ImageFresh evidence gathered on the intertwined cocaine scandal suggests that Police and Immigration Chiefs are still holding back vital information crucial for waging a successful battle against the drug menace. The Police and Attorney General Department's (AGD) documents sighted by The Chronicle clearly discredit the testimonies of Mr. Patrick Ampewuah, Deputy Director of the Criminal Investigations Department (CID) of the Ghana Police Service, and Mr. Edward Tabiri, also of the same Police Department, to the Georgina Woode Committee as far as the East Legon cocaine case is concerned.
So far, these police bosses who have testified before the fact-finding Committee on several occasions have remained firm with their position that at the time the police raided the East Legon house to impound the 588 parcels of wrapped substances suspected to be cocaine, the Venezuelan cocaine fugitive, Vasquez Duarte Gerardo David, was not in the country. However, a careful scrutiny of a police document sighted by this paper, which is signed on behalf of the Director General of CID by Chief Superintendent George Appiah and addressed to the Attorney General, suggests that at the time of the police raid of the East Legon house, the police had cause to believe that Vasquez was in Ghana.

The document states, “Further investigation established that 'Charmo' is known as Vasquez Duarte Gerardo David, Managing Director of COMPIMCHEX LTD., who through his girlfriend, Grace Asibi Asibrele, rented the house plots No.348, Mempeasem, for the suspect. He has since gone into hiding.”

Legal experts say since the police indicated in its report to the Attorney General that the man “had since gone into hiding”, it could only mean that at the time of the raid, the police were aware or had cause to believe that Vasquez was in Ghana.

Another document from the AGD to the police, signed on behalf of the Attorney General by Mr. Francis Amison Agbolosu, the then Chief State Attorney, made it explicit that Vasquez went into hiding after the police operation in the East Legon house during which the drugs were discovered.

The Chief State Attorney, in advising the police that the impounded goods belonged to Vasquez, stated, “This position is underlined by the subsequent conduct of Vasquez, by his going into hiding after the discovery of the drugs in the house”.

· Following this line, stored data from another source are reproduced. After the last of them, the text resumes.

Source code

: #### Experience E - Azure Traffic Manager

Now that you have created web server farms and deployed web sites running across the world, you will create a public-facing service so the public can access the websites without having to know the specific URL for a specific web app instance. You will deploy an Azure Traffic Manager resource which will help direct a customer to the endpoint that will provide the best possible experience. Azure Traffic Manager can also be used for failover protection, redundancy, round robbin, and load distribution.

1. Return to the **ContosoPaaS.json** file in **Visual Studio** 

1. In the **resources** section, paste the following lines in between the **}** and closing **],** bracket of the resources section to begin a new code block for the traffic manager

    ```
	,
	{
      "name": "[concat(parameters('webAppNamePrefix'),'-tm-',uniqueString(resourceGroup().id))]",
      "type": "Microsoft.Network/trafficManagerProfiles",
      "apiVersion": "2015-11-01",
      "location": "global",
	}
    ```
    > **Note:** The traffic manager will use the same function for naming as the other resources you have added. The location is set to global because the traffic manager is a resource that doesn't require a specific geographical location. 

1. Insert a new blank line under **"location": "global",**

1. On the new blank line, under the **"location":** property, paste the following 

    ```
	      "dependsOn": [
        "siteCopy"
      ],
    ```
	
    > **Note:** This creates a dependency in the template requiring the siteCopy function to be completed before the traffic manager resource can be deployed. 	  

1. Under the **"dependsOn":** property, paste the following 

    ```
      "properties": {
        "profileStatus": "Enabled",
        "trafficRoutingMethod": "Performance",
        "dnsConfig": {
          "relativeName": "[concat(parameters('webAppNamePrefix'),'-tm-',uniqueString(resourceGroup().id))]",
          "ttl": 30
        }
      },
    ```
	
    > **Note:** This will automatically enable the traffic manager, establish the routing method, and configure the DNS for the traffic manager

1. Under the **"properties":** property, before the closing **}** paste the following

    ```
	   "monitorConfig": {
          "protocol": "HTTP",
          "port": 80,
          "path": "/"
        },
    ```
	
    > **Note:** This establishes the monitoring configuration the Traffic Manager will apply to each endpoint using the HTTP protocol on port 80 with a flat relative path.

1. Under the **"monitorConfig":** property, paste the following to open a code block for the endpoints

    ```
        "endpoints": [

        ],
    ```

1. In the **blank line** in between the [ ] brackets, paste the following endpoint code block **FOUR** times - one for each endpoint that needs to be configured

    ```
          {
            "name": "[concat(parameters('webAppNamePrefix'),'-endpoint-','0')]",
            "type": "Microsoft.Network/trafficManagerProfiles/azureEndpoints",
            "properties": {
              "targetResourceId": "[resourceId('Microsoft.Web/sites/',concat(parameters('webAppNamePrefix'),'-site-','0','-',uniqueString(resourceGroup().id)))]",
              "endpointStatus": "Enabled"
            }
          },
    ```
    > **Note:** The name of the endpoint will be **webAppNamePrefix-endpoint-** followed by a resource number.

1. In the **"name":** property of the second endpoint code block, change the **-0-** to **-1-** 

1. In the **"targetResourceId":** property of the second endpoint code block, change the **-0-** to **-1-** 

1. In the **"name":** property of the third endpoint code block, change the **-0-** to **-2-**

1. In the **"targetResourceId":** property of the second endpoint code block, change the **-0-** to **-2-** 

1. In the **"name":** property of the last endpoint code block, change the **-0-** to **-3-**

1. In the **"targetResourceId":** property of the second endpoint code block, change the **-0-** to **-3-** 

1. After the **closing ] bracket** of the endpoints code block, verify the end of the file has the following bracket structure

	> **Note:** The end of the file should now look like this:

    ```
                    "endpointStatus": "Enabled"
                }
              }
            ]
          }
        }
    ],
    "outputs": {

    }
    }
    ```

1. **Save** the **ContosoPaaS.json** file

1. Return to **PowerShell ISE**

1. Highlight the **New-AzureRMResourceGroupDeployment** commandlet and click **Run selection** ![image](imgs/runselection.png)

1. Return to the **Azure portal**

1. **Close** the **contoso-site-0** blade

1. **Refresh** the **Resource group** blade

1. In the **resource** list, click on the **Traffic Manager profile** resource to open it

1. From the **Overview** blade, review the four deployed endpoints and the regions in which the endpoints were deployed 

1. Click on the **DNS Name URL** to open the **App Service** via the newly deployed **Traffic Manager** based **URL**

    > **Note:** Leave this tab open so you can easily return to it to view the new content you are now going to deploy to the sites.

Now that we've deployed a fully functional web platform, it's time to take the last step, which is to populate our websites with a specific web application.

Mr. Agbolosu's document to the Police, also dated May this year, further stated, “Vasquez the official tenant of house no. Plot 348 of Mempeasem East Legon, who was accommodating Mejia Joel as his guest, after hearing of the discovery of the narcotic drugs in his rented premises ran into hiding.”

Though this information had been with the police, Superintendent Tabiri and Mr. Ampewuah have been consistent in their testimony before the Committee that Vasquez left the country on November 10, 2005 and thus had been out of the country when the police raided the house on November 24, 2005.

During Monday's sitting, Counsel for the CID deputy boss, Mr. Ellis Owusu-Fordjour, reiterated to the Committee, “It is on record that Vasquez had left Ghana on November 10, 2005,” and indicated that Grace Asibi could not have had the $200,000 to give to some police officers as bribe as she had always insisted in her testimony before the Committee.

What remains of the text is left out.